MF: «Forget», der Schlusssong des neuen Albums, erzählt vom Traum einer besseren Welt und Zukunft für unsere Kinder, für die Menschheit. Eine unrealistische Vorstellung?

Heidi: Ich bin eine sehr positive Person, die liebt „ja“ zu sagen und es hasst „nein“ zu sagen. Meine Lebensphilosohie besteht einerseits darin zu reflektieren, was um mich herum geschieht und darüber Songs zu schreiben und andererseits unseren Kindern beizubringen, wie man lieb, respektvoll wird und sich selbstlos zeigt. Letztes Jahr las ich einmal ein Online-Magazin und war sowas von entsetzt über die Kommentare am Ende der Seite, wo es um ein Immigrations-Thema und Menschlichkeit ging. Die Leute waren sowas von böse und umhüllt von schwarzen Gedanken, was mir Angst einflösste. Das war der Grund, warum ich mich hinsetzte und «Forget» schrieb. Damit drücke ich meine Hoffnung auf einen besseren Neuanfang aus. Ich wählte das aus daran zu glauben, dass es passieren kann. In dem Moment, wo ich aufhöre daran zu glauben, werden wir verloren sein.

MF: Ich nehme an, du hast auch was zum tragischen Tod von Chris Cornell erfahren. Hast du dir seine Musik mit Soundgarden oder Audioslave angehört?

Heidi: Ja…, eigentlich spielte ich in jungen Jahren in einer Audioslave Band und es ist ein Schock zu jedermann, der in den letzten eineinhalb Jahren gestorben ist und sich von der Welt verabschiedet hat. Chris besass eine unglaubliche Stimme und war ein fantastischer Songwriter. Ein Riesenverlust für die (Musik-) Welt. Ich liebte seine Rockstimme und den unverwechselbaren Sound, war schon toll.

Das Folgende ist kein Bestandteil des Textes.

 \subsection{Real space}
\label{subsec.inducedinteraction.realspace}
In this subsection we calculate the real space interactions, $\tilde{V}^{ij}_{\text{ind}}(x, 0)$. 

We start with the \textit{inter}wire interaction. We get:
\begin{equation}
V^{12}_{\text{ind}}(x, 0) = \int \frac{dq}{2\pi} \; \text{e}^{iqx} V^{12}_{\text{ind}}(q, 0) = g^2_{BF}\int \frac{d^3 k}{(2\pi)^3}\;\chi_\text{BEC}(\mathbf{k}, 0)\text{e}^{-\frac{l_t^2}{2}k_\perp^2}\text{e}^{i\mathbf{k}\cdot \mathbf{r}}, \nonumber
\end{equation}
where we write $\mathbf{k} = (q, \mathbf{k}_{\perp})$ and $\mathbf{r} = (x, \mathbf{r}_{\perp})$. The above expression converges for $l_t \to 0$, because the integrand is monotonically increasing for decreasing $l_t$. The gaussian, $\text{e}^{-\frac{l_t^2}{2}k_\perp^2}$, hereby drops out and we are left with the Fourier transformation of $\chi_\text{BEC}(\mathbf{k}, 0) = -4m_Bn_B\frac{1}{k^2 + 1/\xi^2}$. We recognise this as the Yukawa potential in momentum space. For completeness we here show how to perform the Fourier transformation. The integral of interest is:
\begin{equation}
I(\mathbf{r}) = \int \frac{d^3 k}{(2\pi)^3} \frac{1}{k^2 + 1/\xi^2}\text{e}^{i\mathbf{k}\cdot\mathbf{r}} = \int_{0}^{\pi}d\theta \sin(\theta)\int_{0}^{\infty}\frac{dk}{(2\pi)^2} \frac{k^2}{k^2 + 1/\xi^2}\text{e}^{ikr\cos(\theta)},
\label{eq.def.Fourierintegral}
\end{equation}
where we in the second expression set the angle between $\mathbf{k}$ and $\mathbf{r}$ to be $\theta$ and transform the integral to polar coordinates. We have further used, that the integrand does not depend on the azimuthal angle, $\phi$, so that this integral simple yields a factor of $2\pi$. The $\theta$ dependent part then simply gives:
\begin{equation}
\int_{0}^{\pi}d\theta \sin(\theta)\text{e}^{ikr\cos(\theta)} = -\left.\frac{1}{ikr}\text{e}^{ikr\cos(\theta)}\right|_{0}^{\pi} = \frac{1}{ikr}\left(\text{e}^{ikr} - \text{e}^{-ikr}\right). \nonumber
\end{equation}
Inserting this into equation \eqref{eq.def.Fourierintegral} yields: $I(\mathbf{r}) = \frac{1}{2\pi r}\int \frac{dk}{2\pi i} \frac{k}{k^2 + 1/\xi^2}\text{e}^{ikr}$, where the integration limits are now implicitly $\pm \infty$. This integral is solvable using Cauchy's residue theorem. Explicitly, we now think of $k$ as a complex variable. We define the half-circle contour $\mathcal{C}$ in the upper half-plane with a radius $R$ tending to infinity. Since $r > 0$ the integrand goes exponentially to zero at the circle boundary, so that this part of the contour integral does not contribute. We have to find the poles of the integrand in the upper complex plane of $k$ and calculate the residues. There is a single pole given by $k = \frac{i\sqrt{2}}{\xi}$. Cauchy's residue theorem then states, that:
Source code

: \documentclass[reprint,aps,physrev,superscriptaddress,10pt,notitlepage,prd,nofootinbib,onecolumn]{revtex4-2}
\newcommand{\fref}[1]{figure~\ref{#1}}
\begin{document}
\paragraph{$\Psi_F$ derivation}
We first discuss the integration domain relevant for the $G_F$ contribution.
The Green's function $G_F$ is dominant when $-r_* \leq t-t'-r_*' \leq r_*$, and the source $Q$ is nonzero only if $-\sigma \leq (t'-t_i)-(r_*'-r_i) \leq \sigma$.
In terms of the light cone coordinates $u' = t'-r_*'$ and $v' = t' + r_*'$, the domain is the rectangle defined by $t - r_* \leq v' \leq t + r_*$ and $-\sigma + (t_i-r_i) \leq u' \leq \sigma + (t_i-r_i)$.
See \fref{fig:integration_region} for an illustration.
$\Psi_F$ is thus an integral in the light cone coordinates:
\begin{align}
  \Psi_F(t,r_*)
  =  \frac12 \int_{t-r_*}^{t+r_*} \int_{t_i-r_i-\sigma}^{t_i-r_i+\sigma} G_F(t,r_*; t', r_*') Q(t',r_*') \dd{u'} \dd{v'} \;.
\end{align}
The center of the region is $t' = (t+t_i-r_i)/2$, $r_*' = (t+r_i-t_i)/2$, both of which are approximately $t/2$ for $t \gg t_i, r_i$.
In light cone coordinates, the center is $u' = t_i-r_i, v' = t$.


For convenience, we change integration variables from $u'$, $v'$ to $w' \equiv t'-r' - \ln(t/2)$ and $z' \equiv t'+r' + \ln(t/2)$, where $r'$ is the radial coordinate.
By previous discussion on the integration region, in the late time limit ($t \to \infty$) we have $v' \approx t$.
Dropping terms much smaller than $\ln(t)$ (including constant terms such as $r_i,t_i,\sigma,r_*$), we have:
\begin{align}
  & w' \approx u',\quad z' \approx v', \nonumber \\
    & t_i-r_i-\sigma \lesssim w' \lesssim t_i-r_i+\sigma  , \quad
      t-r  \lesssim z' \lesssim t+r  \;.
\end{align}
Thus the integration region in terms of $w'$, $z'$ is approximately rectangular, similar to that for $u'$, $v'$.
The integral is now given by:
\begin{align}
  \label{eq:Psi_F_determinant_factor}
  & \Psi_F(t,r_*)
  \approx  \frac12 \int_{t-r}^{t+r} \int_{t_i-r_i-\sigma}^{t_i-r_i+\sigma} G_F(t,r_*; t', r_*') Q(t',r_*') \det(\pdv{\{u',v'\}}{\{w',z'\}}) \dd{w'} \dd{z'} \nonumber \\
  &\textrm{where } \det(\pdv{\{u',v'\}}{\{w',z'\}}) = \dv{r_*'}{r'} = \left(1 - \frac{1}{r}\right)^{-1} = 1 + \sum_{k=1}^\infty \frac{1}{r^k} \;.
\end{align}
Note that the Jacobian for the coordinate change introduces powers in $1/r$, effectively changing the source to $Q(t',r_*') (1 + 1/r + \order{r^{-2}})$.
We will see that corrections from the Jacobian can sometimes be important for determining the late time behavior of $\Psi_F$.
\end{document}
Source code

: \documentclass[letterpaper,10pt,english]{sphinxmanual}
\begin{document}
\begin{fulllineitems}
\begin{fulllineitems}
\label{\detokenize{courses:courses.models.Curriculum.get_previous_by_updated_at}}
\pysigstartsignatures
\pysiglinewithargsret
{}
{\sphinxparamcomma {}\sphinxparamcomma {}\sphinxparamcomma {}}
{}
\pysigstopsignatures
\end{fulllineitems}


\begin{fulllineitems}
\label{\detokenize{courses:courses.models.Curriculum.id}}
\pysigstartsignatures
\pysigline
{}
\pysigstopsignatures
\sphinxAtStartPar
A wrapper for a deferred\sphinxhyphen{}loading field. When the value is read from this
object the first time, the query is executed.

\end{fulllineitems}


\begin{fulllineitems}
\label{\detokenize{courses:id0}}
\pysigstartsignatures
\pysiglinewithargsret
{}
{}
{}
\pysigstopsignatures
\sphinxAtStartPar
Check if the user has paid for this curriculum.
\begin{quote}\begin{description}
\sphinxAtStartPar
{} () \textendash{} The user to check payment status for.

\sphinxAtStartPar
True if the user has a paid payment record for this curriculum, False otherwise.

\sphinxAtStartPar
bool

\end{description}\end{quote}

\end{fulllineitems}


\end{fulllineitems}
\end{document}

Danach kam die im Frühherbst startende Tour zur Sprache und dass Pristine am 19. September 2017 im Aarauer KiFF auftreten werden. Ich erzählte ihr von dieser kultigen Location, und Heidi zeigte sich hoch erfreut darüber, dass man dort in unmittelbarem Kontakt zum Publikum performen kann. Sie liebe die Interaktion mit den Fans und freue sich besonders auf intensive schweisstreibende Konzerte.

MF: Was möchtest du unseren Lesern und euren Fans als abschliessenden Kommentar hinterlassen?

Heidi: Ich freue mich darauf, euch bald zu sehen und hoffe, dass alle kommen werden, wenn wir das nächste Mal in die Schweiz fahren. Ich fühle mich dort wie zu Hause, und jedes Mal erleben wir hier eine tolle Zeit. Zudem hoffe ich, dass ihr das neue Album mögt, wenn es veröffentlicht wird.

MF: Heidi…, vielen Dank…, alles Gute und bis in ein paar Monaten.

Heidi: …ich danke Dir und wünsche noch einen schönen Abend…, bye.